La versión de este post en castellano aquí : https://seecolombia.travel/blog/2013/10/el-adios-de-un-ingles-que-ama-colombia/
Even as the rain dragged on in Bogota, leaving Colombia wasn’t easy.
I found out I’d been offered a job in Berlin via a Skype call. I tapped my pen on the desk. I slowly lowered my gaze down to my interview notes. I let out a long breath. I looked out at the mountains. Cried. Rarely in my life has such good news been met with such an overwhelming sadness. This, I now knew, was it. Now began the desperate scramble to cling to my last memories in Colombia. A book I didn’t want to end.
I have spent three years of my life in Bogota, scribbling away about the beauty of my adopted country – about the “spectacular” landscapes and the “mind-blowing” parties (those being among my favourite over-used superlatives). And, yet, in all that time, I never really found a way to capture Colombia and the way that it captured me. Sure, the martian sands of La Guajira are seared into my memory; undoubtedly, I felt the warmth and kindness of locals; of course, I enjoyed countless nights drinking Aguardiente and Poker in salsa bars and, despite the numerous hangovers, woke up hungry for more.
In my attempt to clarify the magic it would be easy enough to say “it’s a combination of all those things”, and that’s true to an extent. But it’s also not. These are things I’ve found in numerous other countries in the world – in places that have also wriggled their way into my heart.
The truth is that life in Colombia is slightly more complicated. It’s not a simple case of falling irretrievably in love when it comes to Colombia. The country is frustrating. It can test you. People walk at a bafflingly slow pace (don’t you have somewhere to be?). Commitments are threadbare. Time is flexible, transport is crowded, noise is inescapable, your wits are essential and drivers are, frankly, dangerous. There are times in Colombia when you feel you’ve had enough. That’s it. No more. It’s time to pack up. Head home. F@$##ng Transmilenio.
Then something happens. Something simple.
Sitting here in Berlin I recall drunken embraces over an Aguardiente shot, vallenato blaring with loving obnoxiousness; I think of a trip outside the city and those spectacular landscapes; I remember a woman in a tienda so polite that I stopped in my tracks; I look back at my girlfriend, dancing. These things could, without fail, snap me out of my malignant discontent (many a time it was my doorman’s cheer as he let me past the gate: “Pooooollllllll!”, he would shout, seemingly enthused by my foreign face, funny clothes and strange accent). These moments, despite all that frustration and exasperation I had felt, would remind me of that thing – that inexpressible thing – that kept me there in Bogota.

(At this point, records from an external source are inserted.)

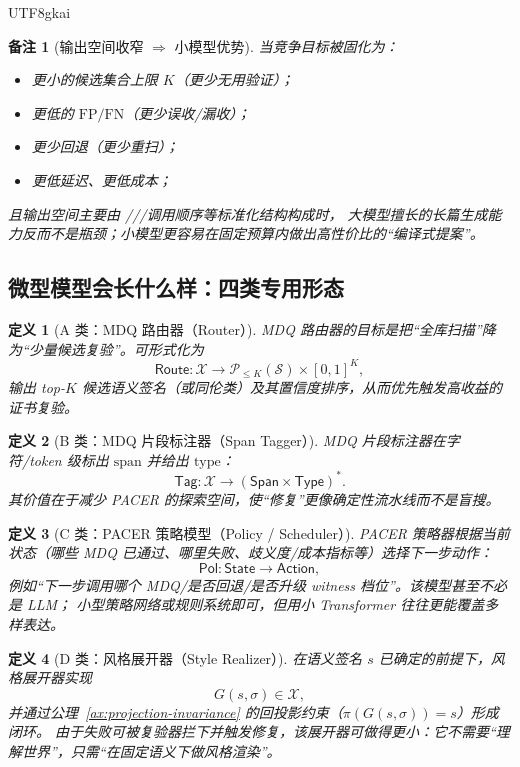 \documentclass[12pt]{article}
\newtheorem{definition}{定义}[section]
\newtheorem{remark}{备注}[section]
\newcommand{\code}[1]{\path{#1}}
\begin{document}
\begin{CJK*}{UTF8}{gkai}
\begin{remark}[输出空间收窄 $\Rightarrow$ 小模型优势]
当竞争目标被固化为：
\begin{itemize}
  \item 更小的候选集合上限 $K$（更少无用验证）；
  \item 更低的 $\mathrm{FP}/\mathrm{FN}$（更少误收/漏收）；
  \item 更少回退（更少重扫）；
  \item 更低延迟、更低成本；
\end{itemize}
且输出空间主要由 \code{class_id}/\code{span}/\code{mdq_type}/调用顺序等标准化结构构成时，
大模型擅长的长篇生成能力反而不是瓶颈；小模型更容易在固定预算内做出高性价比的“编译式提案”。
\end{remark}

\subsection{微型模型会长什么样：四类专用形态}
\label{subsec:micro-model-types}

\begin{definition}[A 类：MDQ 路由器（Router）]
MDQ 路由器的目标是把“全库扫描”降为“少量候选复验”。可形式化为
\[
\mathsf{Route}:\mathcal{X}\to \mathcal{P}_{\le K}(\mathcal{S})\times [0,1]^K,
\]
输出 top-$K$ 候选语义签名（或同伦类）及其置信度排序，从而优先触发高收益的证书复验。
\end{definition}

\begin{definition}[B 类：MDQ 片段标注器（Span Tagger）]
MDQ 片段标注器在字符/token 级标出 $\mathrm{span}$ 并给出 $\mathrm{type}$：
\[
\mathsf{Tag}:\mathcal{X}\to (\mathsf{Span}\times \mathsf{Type})^{\ast}.
\]
其价值在于减少 PACER 的探索空间，使“修复”更像确定性流水线而不是盲搜。
\end{definition}

\begin{definition}[C 类：PACER 策略模型（Policy / Scheduler）]
PACER 策略器根据当前状态（哪些 MDQ 已通过、哪里失败、歧义度/成本指标等）选择下一步动作：
\[
\mathsf{Pol}:\mathsf{State}\to \mathsf{Action},
\]
例如“下一步调用哪个 MDQ/是否回退/是否升级 witness 档位”。该模型甚至不必是 LLM；
小型策略网络或规则系统即可，但用小 Transformer 往往更能覆盖多样表达。
\end{definition}

\begin{definition}[D 类：风格展开器（Style Realizer）]
在语义签名 $s$ 已确定的前提下，风格展开器实现
\[
G(s,\sigma)\in\mathcal{X},
\]
并通过公理~\ref{ax:projection-invariance} 的回投影约束（$\pi(G(s,\sigma))=s$）形成闭环。
由于失败可被复验器拦下并触发修复，该展开器可做得更小：它不需要“理解世界”，只需“在固定语义下做风格渲染”。
\end{definition}


\end{CJK*}
\end{document}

Colombia is a country that has witnessed the very depths of humanity. History in Colombia is defined by greed, corruption, murder, drugs and mass-murder. There’s no need here to re-tread the path that thousands have written about, and billions already know. Go read a book or watch a film and you’ll discover the legacy this has left in popular imagination. What matters for me, and for all the foreigners that set foot on her soil, is that Colombia has emerged – continues to emerge – with a smile.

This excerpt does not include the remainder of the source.